Philippine Edwards said he feels as though the city has done nothing to combat his complaints.
Edwards said he’s lived on Brierwood Drive for three years now. He said he started noticing several of the issues a while back. Edwards said he’s noticed people speeding through the neighborhood, cracks and major dips in the road, among other problems.
“The roads are in bad condition. We need to have something done. I’m a homeowner. And this is a subdivision,” Edwards said. “We got a one-lane road. But there’s no division. There’s no lines or anything to say, ‘Hey, what side of the road you should be on. What side of the road I should be on.’”
Edwards said he’s reached out to several Albany City Commissioners, but nothing has been done about any of the issues.
“My brother-in-law is an engineer. He looked at it, and he said there’s a leak under there. There’s got to be something to cause the road to cave in. So that was a concern of mine,” he said. “I had a gentleman come out to me, we spoke about it. He said he would send an engineer out there. He never got back with me.”

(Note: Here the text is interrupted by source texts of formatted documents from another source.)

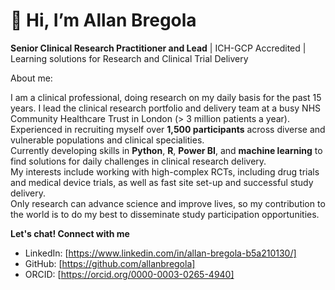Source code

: # 👋 Hi, I’m Allan Bregola

**Senior Clinical Research Practitioner and Lead** | ICH-GCP Accredited | Learning solutions for Research and Clinical Trial Delivery

About me:

I am a clinical professional, doing research on my daily basis for the past 15 years.
I lead the clinical research portfolio and delivery team at a busy NHS Community Healthcare Trust in London (> 3 million patients a year). 
Experienced in recruiting myself over **1,500 participants** across diverse and vulnerable populations and clinical specialities.  
Currently developing skills in **Python**, **R**, **Power BI**, and **machine learning** to find solutions for daily challenges in clinical research delivery.  
My interests include working with high-complex RCTs, including drug trials and medical device trials, as well as fast site set-up and successful study delivery.  
Only research can advance science and improve lives, so my contribution to the world is to do my best to disseminate study participation opportunities.


**Let's chat! Connect with me** 
- LinkedIn: [https://www.linkedin.com/in/allan-bregola-b5a210130/]
- GitHub: [https://github.com/allanbregola]
- ORCID: [https://orcid.org/0000-0003-0265-4940]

One of those commissioners was Ward 1′s Jon Howard.
“I actually didn’t get a petition because when I was starting to get a petition, I asked Mr. Howard should I get a petition. He told me to wait and see. That he’ll send somebody out here and talk to me. Supposedly an engineer. That never happened,” Edwards said.
But Howard told WALB News 10 that the city did conduct a study in the area.
“We did go out and do a survey of it. And so the survey we did, like I said, requires 35 mph. But, unfortunately, the Brierwood area only came back 28,” Howard said. “And so the engineers made the decision that that was too slow to put speed tables in the neighborhood.”
Howard said in order to have speed tables installed, a petition must be started. And 80% of the neighborhood must be homeowners.
Edwards said despite the city’s findings, he and his neighbors still have a chance at getting their needs fulfilled.
“Another study can be done,” he said. “And it’s a possibility that the speed would be up because of new individuals moving in a residential area. And speeders are coming through there. So we can always watch at the end of another grace period and do another study.”
Howard said the city is slowly, but surely working to address road issues. The city commissioner also said the city just installed speed bumps on the 2700 block of Yorktown Avenue, which is over a mile away from Brierwood Drive.